A little insight into the used materials and our designs.

The biggest priority in designing our hammocks is practicality and ease of use. Of course weight, price and durability are being considered as well but our main purpose is to create equipment that can be used without a hassle by everyone. We have became experts in this field so you don't have to.

During the developement phase we have consulted various people and experts to find the right balance betwen the above factors and we had to answer several questions:

Lighter fabrics. I't is possible to to find and use lighter fabric so you carry less, but this a perfect example of the law of diminishing returns. Ripstop nylon we are using now is almost half the weight of polycotton, polyester or even netting we have tried before, while having the same or greater strenght and still reasonable price. There are options to go 10% - 20% lighter but the strenght and durability is greatly compromised. Our classic hammock weights 600g, we decided that 30g - 50g weight saving won't be worth the constant worry about snagging or ripping the fabric. Same goes for the mosquito netting, we use 36g per sq meter netting, each hammock uses 2sqm so that's 70g for the netting. We came to the conclusion that saving maybe 20g is not worth the loss in durability. There is a possibility of a ultralight version in the future but for now we are focusing on things that just work.

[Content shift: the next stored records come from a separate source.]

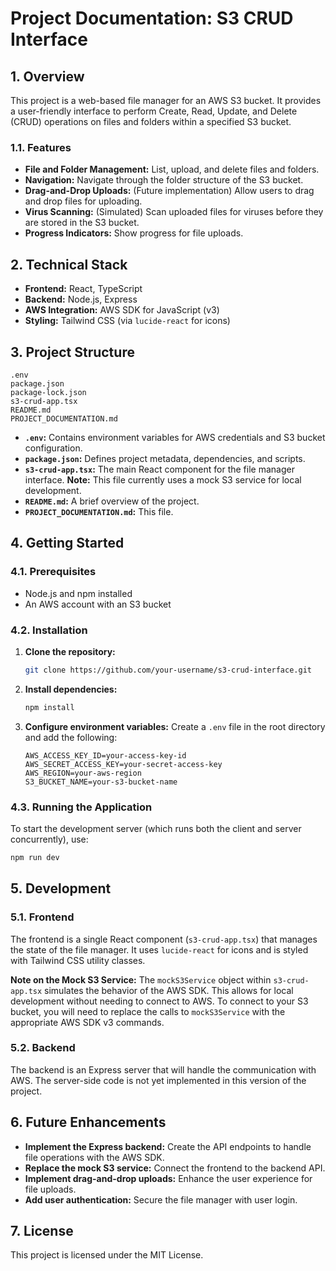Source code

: # Project Documentation: S3 CRUD Interface

## 1. Overview

This project is a web-based file manager for an AWS S3 bucket. It provides a user-friendly interface to perform Create, Read, Update, and Delete (CRUD) operations on files and folders within a specified S3 bucket.

### 1.1. Features

- **File and Folder Management:** List, upload, and delete files and folders.
- **Navigation:** Navigate through the folder structure of the S3 bucket.
- **Drag-and-Drop Uploads:** (Future implementation) Allow users to drag and drop files for uploading.
- **Virus Scanning:** (Simulated) Scan uploaded files for viruses before they are stored in the S3 bucket.
- **Progress Indicators:** Show progress for file uploads.

## 2. Technical Stack

- **Frontend:** React, TypeScript
- **Backend:** Node.js, Express
- **AWS Integration:** AWS SDK for JavaScript (v3)
- **Styling:** Tailwind CSS (via `lucide-react` for icons)

## 3. Project Structure

```
.env
package.json
package-lock.json
s3-crud-app.tsx
README.md
PROJECT_DOCUMENTATION.md
```

- **`.env`:** Contains environment variables for AWS credentials and S3 bucket configuration.
- **`package.json`:** Defines project metadata, dependencies, and scripts.
- **`s3-crud-app.tsx`:** The main React component for the file manager interface. **Note:** This file currently uses a mock S3 service for local development.
- **`README.md`:** A brief overview of the project.
- **`PROJECT_DOCUMENTATION.md`:** This file.

## 4. Getting Started

### 4.1. Prerequisites

- Node.js and npm installed
- An AWS account with an S3 bucket

### 4.2. Installation

1. **Clone the repository:**
   ```bash
   git clone https://github.com/your-username/s3-crud-interface.git
   ```

2. **Install dependencies:**
   ```bash
   npm install
   ```

3. **Configure environment variables:**
   Create a `.env` file in the root directory and add the following:
   ```
   AWS_ACCESS_KEY_ID=your-access-key-id
   AWS_SECRET_ACCESS_KEY=your-secret-access-key
   AWS_REGION=your-aws-region
   S3_BUCKET_NAME=your-s3-bucket-name
   ```

### 4.3. Running the Application

To start the development server (which runs both the client and server concurrently), use:

```bash
npm run dev
```

## 5. Development

### 5.1. Frontend

The frontend is a single React component (`s3-crud-app.tsx`) that manages the state of the file manager. It uses `lucide-react` for icons and is styled with Tailwind CSS utility classes.

**Note on the Mock S3 Service:** The `mockS3Service` object within `s3-crud-app.tsx` simulates the behavior of the AWS SDK. This allows for local development without needing to connect to AWS. To connect to your S3 bucket, you will need to replace the calls to `mockS3Service` with the appropriate AWS SDK v3 commands.

### 5.2. Backend

The backend is an Express server that will handle the communication with AWS. The server-side code is not yet implemented in this version of the project.

## 6. Future Enhancements

- **Implement the Express backend:** Create the API endpoints to handle file operations with the AWS SDK.
- **Replace the mock S3 service:** Connect the frontend to the backend API.
- **Implement drag-and-drop uploads:** Enhance the user experience for file uploads.
- **Add user authentication:** Secure the file manager with user login.

## 7. License

This project is licensed under the MIT License.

Down insulation. One of the biggest contributors to the weight of our hammocks is the synthetic insulation. Hi-end solution would be to use down filling. Unfortunatelly down is very expensive and very high maintenance on the user end, also quite complex to implement on the production side. Which means about 400g can be saved on the filling but about 100g of fabric have to be put in to contain the down. In short, for the 300g saving you would literally double the price of the hammock and force the user to be very carefull with the product. If you have the money, much bigger weight savings can be achieved by investing in to a good tarp or down sleeping bag/top quilt.

We have now switched to polyester insulation which comes in sheets rather than loose in a bag. This allows for more even distribution and less stitching on the underquilt component reducing the amount of cold spots. Also couple of tricks from origami (japanees art of folding paper) have been used so the underquilt comforts to the body better. This can be observed on the sides when the hammock is weighted, and at ends where internal "flaps" of insulation fill the space between fabric layers according to users position.

Detachable mosquito net. We found ourselves taking the mosquto netting with us anyway just in case. For the 130g weight "penalty" there is no reason to overcomplicate the design and risk loosing important element of the hammock. It can always be stored away in one of the hoods when not needed.

In this short writing I was hoping to show you we are constantly researching and trying new options and ideas, even the most ridiculous.